— Exercise requirements —
Every entry that appears below is to be output exactly.

— Entries supplied —
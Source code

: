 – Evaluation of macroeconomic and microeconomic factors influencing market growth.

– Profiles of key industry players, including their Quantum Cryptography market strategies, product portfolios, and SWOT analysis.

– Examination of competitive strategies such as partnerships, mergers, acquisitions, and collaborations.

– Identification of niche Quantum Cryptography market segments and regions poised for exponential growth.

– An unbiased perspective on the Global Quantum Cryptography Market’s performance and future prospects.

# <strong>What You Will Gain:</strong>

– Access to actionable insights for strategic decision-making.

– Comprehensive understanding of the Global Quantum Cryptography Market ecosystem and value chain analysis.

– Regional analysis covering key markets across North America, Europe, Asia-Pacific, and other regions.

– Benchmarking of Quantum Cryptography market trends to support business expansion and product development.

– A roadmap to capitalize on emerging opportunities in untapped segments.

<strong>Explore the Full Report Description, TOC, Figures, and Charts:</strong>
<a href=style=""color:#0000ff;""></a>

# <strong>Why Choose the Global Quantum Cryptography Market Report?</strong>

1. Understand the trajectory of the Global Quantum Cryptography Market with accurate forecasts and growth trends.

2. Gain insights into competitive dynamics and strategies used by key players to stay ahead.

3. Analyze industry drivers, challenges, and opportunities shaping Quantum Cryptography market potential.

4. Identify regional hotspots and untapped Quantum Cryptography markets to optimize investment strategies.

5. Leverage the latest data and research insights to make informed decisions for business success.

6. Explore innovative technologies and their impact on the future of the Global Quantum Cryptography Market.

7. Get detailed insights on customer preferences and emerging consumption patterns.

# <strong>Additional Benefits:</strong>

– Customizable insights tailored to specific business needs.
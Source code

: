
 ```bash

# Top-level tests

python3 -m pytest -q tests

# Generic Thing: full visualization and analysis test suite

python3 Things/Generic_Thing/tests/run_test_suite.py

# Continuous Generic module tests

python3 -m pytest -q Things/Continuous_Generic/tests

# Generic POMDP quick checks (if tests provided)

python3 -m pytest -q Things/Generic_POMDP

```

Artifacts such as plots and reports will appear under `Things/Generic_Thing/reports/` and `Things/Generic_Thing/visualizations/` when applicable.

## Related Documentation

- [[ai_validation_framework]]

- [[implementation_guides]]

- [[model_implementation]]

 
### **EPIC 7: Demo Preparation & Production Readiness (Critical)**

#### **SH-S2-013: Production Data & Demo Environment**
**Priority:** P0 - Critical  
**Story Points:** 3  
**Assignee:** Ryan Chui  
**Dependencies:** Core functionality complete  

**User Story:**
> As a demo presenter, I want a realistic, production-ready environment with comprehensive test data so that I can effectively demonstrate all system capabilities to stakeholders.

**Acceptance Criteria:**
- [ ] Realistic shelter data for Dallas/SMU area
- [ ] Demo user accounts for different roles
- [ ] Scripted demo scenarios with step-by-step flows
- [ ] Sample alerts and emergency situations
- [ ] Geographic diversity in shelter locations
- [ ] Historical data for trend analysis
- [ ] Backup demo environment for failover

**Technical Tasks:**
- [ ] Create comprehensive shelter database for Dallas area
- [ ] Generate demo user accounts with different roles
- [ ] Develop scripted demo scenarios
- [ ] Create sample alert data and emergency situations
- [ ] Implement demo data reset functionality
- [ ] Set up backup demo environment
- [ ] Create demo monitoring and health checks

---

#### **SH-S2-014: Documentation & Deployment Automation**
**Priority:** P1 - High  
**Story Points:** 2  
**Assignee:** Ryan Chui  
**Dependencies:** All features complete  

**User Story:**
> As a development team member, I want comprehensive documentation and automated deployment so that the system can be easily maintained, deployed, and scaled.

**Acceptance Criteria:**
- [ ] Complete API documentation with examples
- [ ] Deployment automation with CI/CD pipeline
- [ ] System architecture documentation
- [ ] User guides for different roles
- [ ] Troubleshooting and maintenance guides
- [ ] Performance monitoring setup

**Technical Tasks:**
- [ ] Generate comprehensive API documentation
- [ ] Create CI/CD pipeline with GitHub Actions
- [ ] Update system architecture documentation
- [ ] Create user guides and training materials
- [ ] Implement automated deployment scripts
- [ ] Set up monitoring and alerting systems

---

— Output of the exercise —
Source code

: – Evaluation of macroeconomic and microeconomic factors influencing market growth.

– Profiles of key industry players, including their Quantum Cryptography market strategies, product portfolios, and SWOT analysis.

– Examination of competitive strategies such as partnerships, mergers, acquisitions, and collaborations.

– Identification of niche Quantum Cryptography market segments and regions poised for exponential growth.

– An unbiased perspective on the Global Quantum Cryptography Market’s performance and future prospects.

# <strong>What You Will Gain:</strong>

– Access to actionable insights for strategic decision-making.

– Comprehensive understanding of the Global Quantum Cryptography Market ecosystem and value chain analysis.

– Regional analysis covering key markets across North America, Europe, Asia-Pacific, and other regions.

– Benchmarking of Quantum Cryptography market trends to support business expansion and product development.

– A roadmap to capitalize on emerging opportunities in untapped segments.

<strong>Explore the Full Report Description, TOC, Figures, and Charts:</strong>
<a href=style=""color:#0000ff;""></a>

# <strong>Why Choose the Global Quantum Cryptography Market Report?</strong>

1. Understand the trajectory of the Global Quantum Cryptography Market with accurate forecasts and growth trends.

2. Gain insights into competitive dynamics and strategies used by key players to stay ahead.

3. Analyze industry drivers, challenges, and opportunities shaping Quantum Cryptography market potential.

4. Identify regional hotspots and untapped Quantum Cryptography markets to optimize investment strategies.

5. Leverage the latest data and research insights to make informed decisions for business success.

6. Explore innovative technologies and their impact on the future of the Global Quantum Cryptography Market.

7. Get detailed insights on customer preferences and emerging consumption patterns.

# <strong>Additional Benefits:</strong>

– Customizable insights tailored to specific business needs.
Source code

:
 ```bash

# Top-level tests

python3 -m pytest -q tests

# Generic Thing: full visualization and analysis test suite

python3 Things/Generic_Thing/tests/run_test_suite.py

# Continuous Generic module tests

python3 -m pytest -q Things/Continuous_Generic/tests

# Generic POMDP quick checks (if tests provided)

python3 -m pytest -q Things/Generic_POMDP

```

Artifacts such as plots and reports will appear under `Things/Generic_Thing/reports/` and `Things/Generic_Thing/visualizations/` when applicable.

## Related Documentation

- [[ai_validation_framework]]

- [[implementation_guides]]

- [[model_implementation]]

 
### **EPIC 7: Demo Preparation & Production Readiness (Critical)**

#### **SH-S2-013: Production Data & Demo Environment**
**Priority:** P0 - Critical  
**Story Points:** 3  
**Assignee:** Ryan Chui  
**Dependencies:** Core functionality complete  

**User Story:**
> As a demo presenter, I want a realistic, production-ready environment with comprehensive test data so that I can effectively demonstrate all system capabilities to stakeholders.

**Acceptance Criteria:**
- [ ] Realistic shelter data for Dallas/SMU area
- [ ] Demo user accounts for different roles
- [ ] Scripted demo scenarios with step-by-step flows
- [ ] Sample alerts and emergency situations
- [ ] Geographic diversity in shelter locations
- [ ] Historical data for trend analysis
- [ ] Backup demo environment for failover

**Technical Tasks:**
- [ ] Create comprehensive shelter database for Dallas area
- [ ] Generate demo user accounts with different roles
- [ ] Develop scripted demo scenarios
- [ ] Create sample alert data and emergency situations
- [ ] Implement demo data reset functionality
- [ ] Set up backup demo environment
- [ ] Create demo monitoring and health checks

---

#### **SH-S2-014: Documentation & Deployment Automation**
**Priority:** P1 - High  
**Story Points:** 2  
**Assignee:** Ryan Chui  
**Dependencies:** All features complete  

**User Story:**
> As a development team member, I want comprehensive documentation and automated deployment so that the system can be easily maintained, deployed, and scaled.

**Acceptance Criteria:**
- [ ] Complete API documentation with examples
- [ ] Deployment automation with CI/CD pipeline
- [ ] System architecture documentation
- [ ] User guides for different roles
- [ ] Troubleshooting and maintenance guides
- [ ] Performance monitoring setup

**Technical Tasks:**
- [ ] Generate comprehensive API documentation
- [ ] Create CI/CD pipeline with GitHub Actions
- [ ] Update system architecture documentation
- [ ] Create user guides and training materials
- [ ] Implement automated deployment scripts
- [ ] Set up monitoring and alerting systems

---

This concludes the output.